• **Task instructions**: Images in the records should be skipped while the rest is transcribed verbatim.

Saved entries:
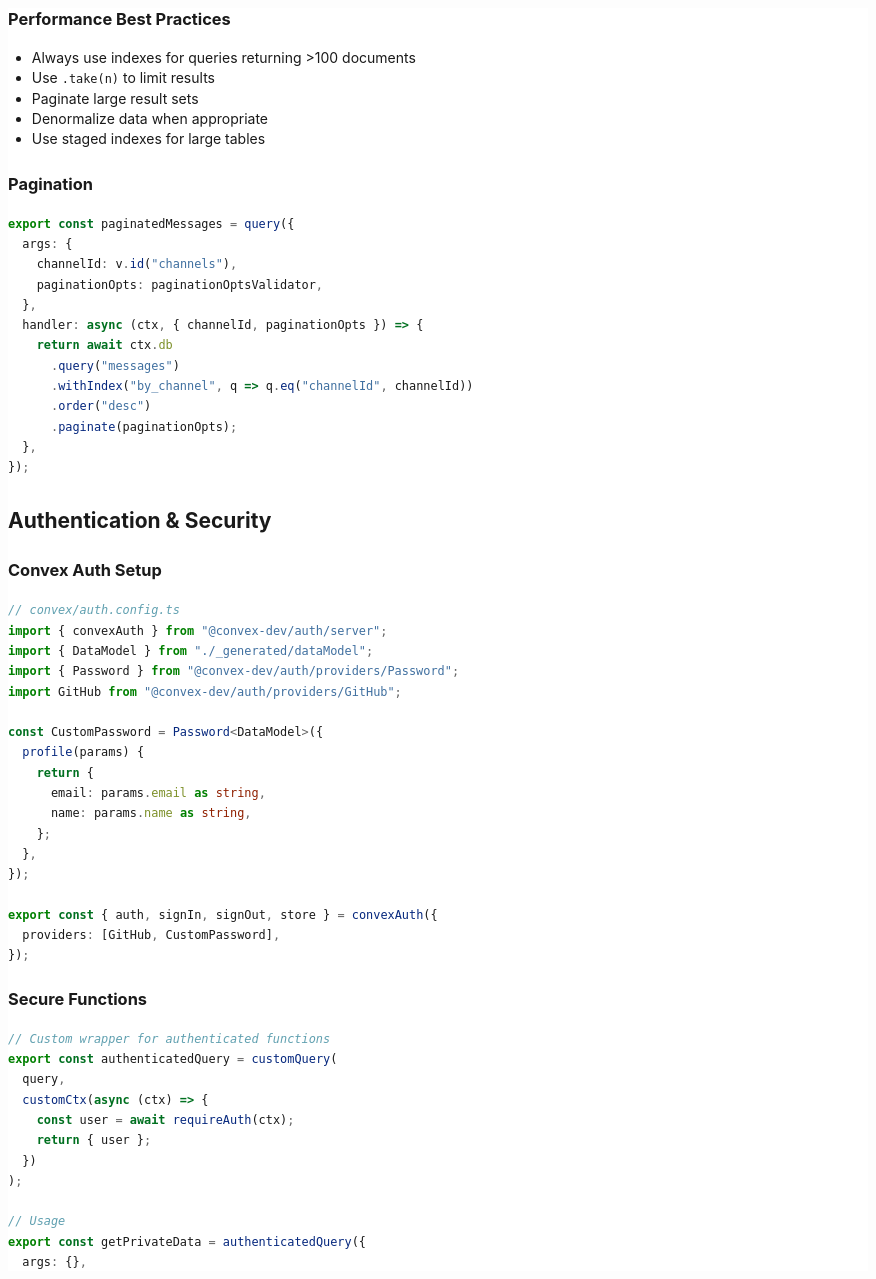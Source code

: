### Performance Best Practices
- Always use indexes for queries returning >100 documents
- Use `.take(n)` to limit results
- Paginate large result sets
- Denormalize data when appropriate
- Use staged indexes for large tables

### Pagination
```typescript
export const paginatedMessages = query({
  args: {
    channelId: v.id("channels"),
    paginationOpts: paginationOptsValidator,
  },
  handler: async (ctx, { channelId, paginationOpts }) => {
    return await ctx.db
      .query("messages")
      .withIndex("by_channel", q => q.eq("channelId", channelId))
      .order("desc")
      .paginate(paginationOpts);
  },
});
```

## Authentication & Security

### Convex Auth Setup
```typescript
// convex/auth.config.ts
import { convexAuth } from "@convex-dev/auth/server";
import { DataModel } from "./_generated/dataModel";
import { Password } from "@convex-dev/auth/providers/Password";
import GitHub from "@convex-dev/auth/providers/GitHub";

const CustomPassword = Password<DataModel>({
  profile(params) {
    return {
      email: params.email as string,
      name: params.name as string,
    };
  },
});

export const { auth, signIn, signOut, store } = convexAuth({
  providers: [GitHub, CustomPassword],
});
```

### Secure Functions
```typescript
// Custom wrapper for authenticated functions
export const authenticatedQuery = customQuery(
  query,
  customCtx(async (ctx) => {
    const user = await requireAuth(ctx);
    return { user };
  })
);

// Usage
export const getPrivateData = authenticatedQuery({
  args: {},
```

• **Response**:
Source code

:### Performance Best Practices
- Always use indexes for queries returning >100 documents
- Use `.take(n)` to limit results
- Paginate large result sets
- Denormalize data when appropriate
- Use staged indexes for large tables

### Pagination
```typescript
export const paginatedMessages = query({
  args: {
    channelId: v.id("channels"),
    paginationOpts: paginationOptsValidator,
  },
  handler: async (ctx, { channelId, paginationOpts }) => {
    return await ctx.db
      .query("messages")
      .withIndex("by_channel", q => q.eq("channelId", channelId))
      .order("desc")
      .paginate(paginationOpts);
  },
});
```

## Authentication & Security

### Convex Auth Setup
```typescript
// convex/auth.config.ts
import { convexAuth } from "@convex-dev/auth/server";
import { DataModel } from "./_generated/dataModel";
import { Password } from "@convex-dev/auth/providers/Password";
import GitHub from "@convex-dev/auth/providers/GitHub";

const CustomPassword = Password<DataModel>({
  profile(params) {
    return {
      email: params.email as string,
      name: params.name as string,
    };
  },
});

export const { auth, signIn, signOut, store } = convexAuth({
  providers: [GitHub, CustomPassword],
});
```

### Secure Functions
```typescript
// Custom wrapper for authenticated functions
export const authenticatedQuery = customQuery(
  query,
  customCtx(async (ctx) => {
    const user = await requireAuth(ctx);
    return { user };
  })
);

// Usage
export const getPrivateData = authenticatedQuery({
  args: {},
```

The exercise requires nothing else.